CHATHAM — Acknowledging that road construction along Route 28 is likely to keep some people from visiting local stores and restaurants, selectmen are looking for ways to send the message that West Chatham is open for business during the upcoming roadway project.
The board took action to make it easier for area businesses to obtain temporary signs and is encouraging the business community to come together to make additional requests for help with advertising or other expenses.
Selectmen Chairman Shareen Davis said she visited with several West Chatham merchants to hear their concerns about the roadway project, which is expected to begin shortly and could continue two more years.

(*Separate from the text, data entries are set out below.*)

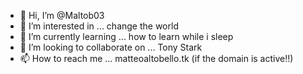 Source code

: - 👋 Hi, I’m @Maltob03
- 👀 I’m interested in ... change the world
- 🌱 I’m currently learning ... how to learn while i sleep
- 💞️ I’m looking to collaborate on ... Tony Stark
- 📫 How to reach me ... matteoaltobello.tk (if the domain is active!!)

<!---
Maltob03/Maltob03 is a ✨ special ✨ repository because its `README.md` (this file) appears on your GitHub profile.
You can click the Preview link to take a look at your changes.
--->
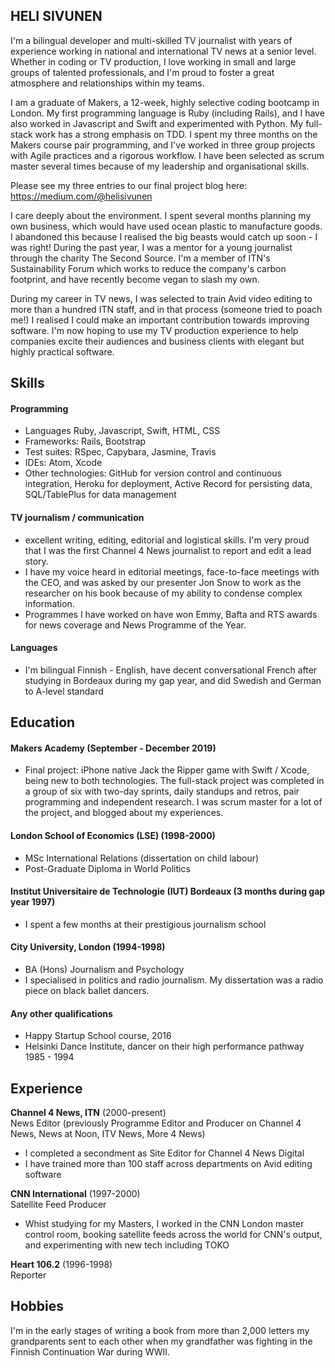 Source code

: ## HELI SIVUNEN

I'm a bilingual developer and multi-skilled TV journalist with years of experience working in national and international TV news at a senior level. Whether in coding or TV production, I love working in small and large groups of talented professionals, and I'm proud to foster a great atmosphere and relationships within my teams. 

I am a graduate of Makers, a 12-week, highly selective coding bootcamp in London. My first programming language is Ruby (including Rails), and I have also worked in Javascript and Swift and experimented with Python. My full-stack work has a strong emphasis on TDD. I spent my three months on the Makers course pair programming, and I've worked in three group projects with Agile practices and a rigorous workflow. I have been selected as scrum master several times because of my leadership and organisational skills.

Please see my three entries to our final project blog here: https://medium.com/@helisivunen

I care deeply about the environment. I spent several months planning my own business, which would have used ocean plastic to manufacture goods. I abandoned this because I realised the big beasts would catch up soon - I was right! During the past year, I was a mentor for a young journalist through the charity The Second Source. I'm a member of ITN's Sustainability Forum which works to reduce the company's carbon footprint, and have recently become vegan to slash my own.

During my career in TV news, I was selected to train Avid video editing to more than a hundred ITN staff, and in that process (someone tried to poach me!) I realised I could make an important contribution towards improving software. I'm now hoping to use my TV production experience to help companies excite their audiences and business clients with elegant but highly practical software. 

## Skills

#### Programming

- Languages Ruby, Javascript, Swift, HTML, CSS
- Frameworks: Rails, Bootstrap
- Test suites: RSpec, Capybara, Jasmine, Travis
- IDEs: Atom, Xcode
- Other technologies: GitHub for version control and continuous integration, Heroku for deployment, Active Record for
persisting data, SQL/TablePlus for data management

#### TV journalism / communication

- excellent writing, editing, editorial and logistical skills. I'm very proud that I was the first Channel 4 News journalist to report and edit a lead story.
- I have my voice heard in editorial meetings, face-to-face meetings with the CEO, and was asked by our presenter Jon Snow to work as the researcher on his book because of my ability to condense complex information. 
- Programmes I have worked on have won Emmy, Bafta and RTS awards for news coverage and News Programme of the Year.

#### Languages

- I'm bilingual Finnish - English, have decent conversational French after studying in Bordeaux during my gap year, and did Swedish and German to A-level standard

## Education

#### Makers Academy (September - December 2019)

- Final project: iPhone native Jack the Ripper game with Swift / Xcode, being new to both technologies. The full-stack project was completed in a group of six with two-day sprints, daily standups and retros, pair programming and independent research. I was scrum master for a lot of the project, and blogged about my experiences.

#### London School of Economics (LSE) (1998-2000)

- MSc International Relations (dissertation on child labour)
- Post-Graduate Diploma in World Politics

#### Institut Universitaire de Technologie (IUT) Bordeaux (3 months during gap year 1997)

- I spent a few months at their prestigious journalism school

#### City University, London (1994-1998)

- BA (Hons) Journalism and Psychology
- I specialised in politics and radio journalism. My dissertation was a radio piece on black ballet dancers.

#### Any other qualifications

- Happy Startup School course, 2016 
- Helsinki Dance Institute, dancer on their high performance pathway 1985 - 1994

## Experience

**Channel 4 News, ITN** (2000-present)    
News Editor (previously Programme Editor and Producer on Channel 4 News, News at Noon, ITV News, More 4 News)
- I completed a secondment as Site Editor for Channel 4 News Digital
- I have trained more than 100 staff across departments on Avid editing software

**CNN International** (1997-2000)   
Satellite Feed Producer
- Whist studying for my Masters, I worked in the CNN London master control room, booking satellite feeds across the world for CNN's output, and experimenting with new tech including TOKO

**Heart 106.2** (1996-1998)   
Reporter  

## Hobbies
I'm in the early stages of writing a book from more than 2,000 letters my grandparents sent to each other when my grandfather was fighting in the Finnish Continuation War during WWII.
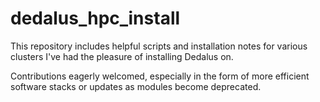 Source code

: # dedalus_hpc_install
This repository includes helpful scripts and installation notes for various clusters I've had the pleasure of installing
Dedalus on. 

Contributions eagerly welcomed, especially in the form of more efficient software stacks or updates as modules become
deprecated.
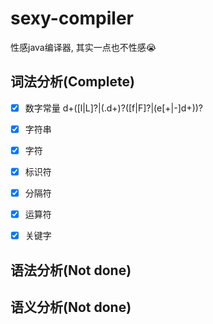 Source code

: # sexy-compiler

性感java编译器, 其实一点也不性感😭



## 词法分析(Complete)

- [x] 数字常量    d+([l|L]?|(.d+)?([f|F]?|(e[+|-]d+))?


- [x] 字符串        
- [x] 字符
- [x] 标识符
- [x] 分隔符
- [x] 运算符
- [x] 关键字

## 语法分析(Not done)



## 语义分析(Not done)

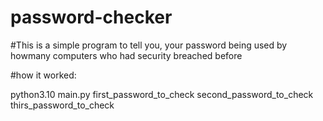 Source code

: # password-checker

#This is a simple program to tell you, your password being used by howmany computers who had security breached before

#how it worked:

python3.10 main.py first_password_to_check  second_password_to_check thirs_password_to_check

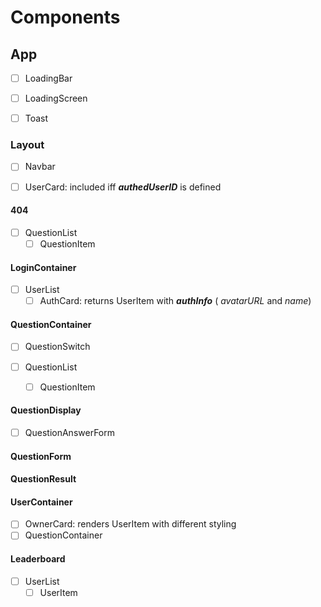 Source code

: # Components

## App

- [ ] LoadingBar

- [ ] LoadingScreen

- [ ] Toast

### Layout

- [ ] Navbar

- [ ] UserCard: included iff **_authedUserID_** is defined

#### 404

- [ ] QuestionList
  - [ ] QuestionItem

#### LoginContainer

- [ ] UserList
  - [ ] AuthCard: returns UserItem with **_authInfo_** ( _avatarURL_ and _name_)

#### QuestionContainer

- [ ] QuestionSwitch
- [ ] QuestionList

  - [ ] QuestionItem

#### QuestionDisplay

- [ ] QuestionAnswerForm

#### QuestionForm

#### QuestionResult

#### UserContainer

- [ ] OwnerCard: renders UserItem with different styling
- [ ] QuestionContainer

#### Leaderboard

- [ ] UserList
  - [ ] UserItem

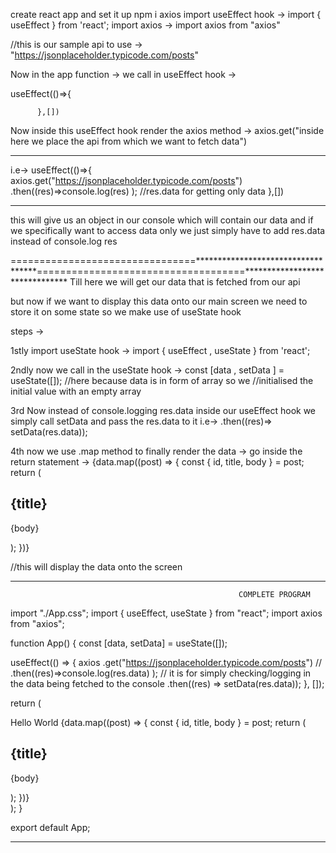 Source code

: create react app  and set it up 
npm i axios 
import useEffect hook -> import { useEffect } from 'react';
import axios -> import axios from "axios"

//this is our sample api to use -> "https://jsonplaceholder.typicode.com/posts"

Now in the app function -> we call in useEffect hook ->

useEffect(()=>{

          },[])



Now inside this useEffect hook render the axios method -> axios.get("inside here we place the api from which we want to fetch data")

---------------------------------------------------------------
i.e-> 
useEffect(()=>{
axios.get("https://jsonplaceholder.typicode.com/posts")
     .then((res)=>console.log(res) ); //res.data for getting only data 
          },[])



---------------------------------------------------------------
this will give us an object in our console which will contain our data and if we specifically want to access data only we just simply 
have to add res.data instead of console.log res 






================================***********************************====================================*******************************
Till here we will get our data that is fetched from our api 

but now if we want to display this data onto our main screen we need to store it on some state so we make use of useState hook 

steps -> 

1stly import useState hook -> import { useEffect , useState } from 'react';


2ndly now we call in the useState hook -> const [data , setData ] = useState([]);   //here because data is in form of array so we 
                                                                                    //initialised the initial value with an empty array 


3rd Now instead of console.logging res.data inside our useEffect hook we simply call setData and pass the res.data to it 
i.e-> .then((res)=> setData(res.data));



4th now we use .map method to finally render the data -> 
go inside the return statement  -> 
{data.map((post) => {
        const { id, title, body } = post;
        return (
          <div className="card" key={id}>
            <h2>{title}</h2>
            <p>{body}</p>
          </div>
        );
})}




//this will display the data onto the screen 




**************************************************************************************************************************************
                                                       COMPLETE PROGRAM

import "./App.css";
import { useEffect, useState } from "react";
import axios from "axios";

function App() {
  const [data, setData] = useState([]);

  useEffect(() => {
    axios
      .get("https://jsonplaceholder.typicode.com/posts")
      //  .then((res)=>console.log(res.data) );    // it is for simply checking/logging in the data being fetched to the console
      .then((res) => setData(res.data));
  }, []);

  return (
    <div className="app">
      Hello World
      {data.map((post) => {
        const { id, title, body } = post;
        return (
          <div className="card" key={id}>
            <h2>{title}</h2>
            <p>{body}</p>
          </div>
        );
      })}
    </div>
  );
}

export default App;

**************************************************************************************************************************************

“They’re having some difficulties in that area, business-wise,” Davis said. Crews will be installing roundabouts where George Ryder Road and Barn Hill Road meet Route 28 and will be removing the current center turning lane to make room for sidewalks and a multipurpose bike lane. The project has been delayed because a National Grid crew buried gas mains at the wrong depth.
When the town installed sewer mains along Route 28 in 2011, the town allowed the use of temporary business signs and provided changeable signs that allowed motorists to easily find individual businesses during road closures. There was also assistance with an advertising campaign.
“It included some shared media space with the local newspaper,” Davis said. The campaign also included rack cards and other advertising tools.
Speaking at the board’s Jan. 6 meeting, Chatham Chamber of Commerce Executive Director Mary Cavanaugh said some of the same ideas have emerged for this building project.
“We talked about ads in The Chronicle for the duration of the project,” piggybacked with ads on social media designed to feature different West Chatham businesses, Cavanaugh said. There has also been discussion of a slogan to be included in the campaign, “something like ‘All Roads Lead to Chatham,’” she said. The talks are very preliminary, she noted.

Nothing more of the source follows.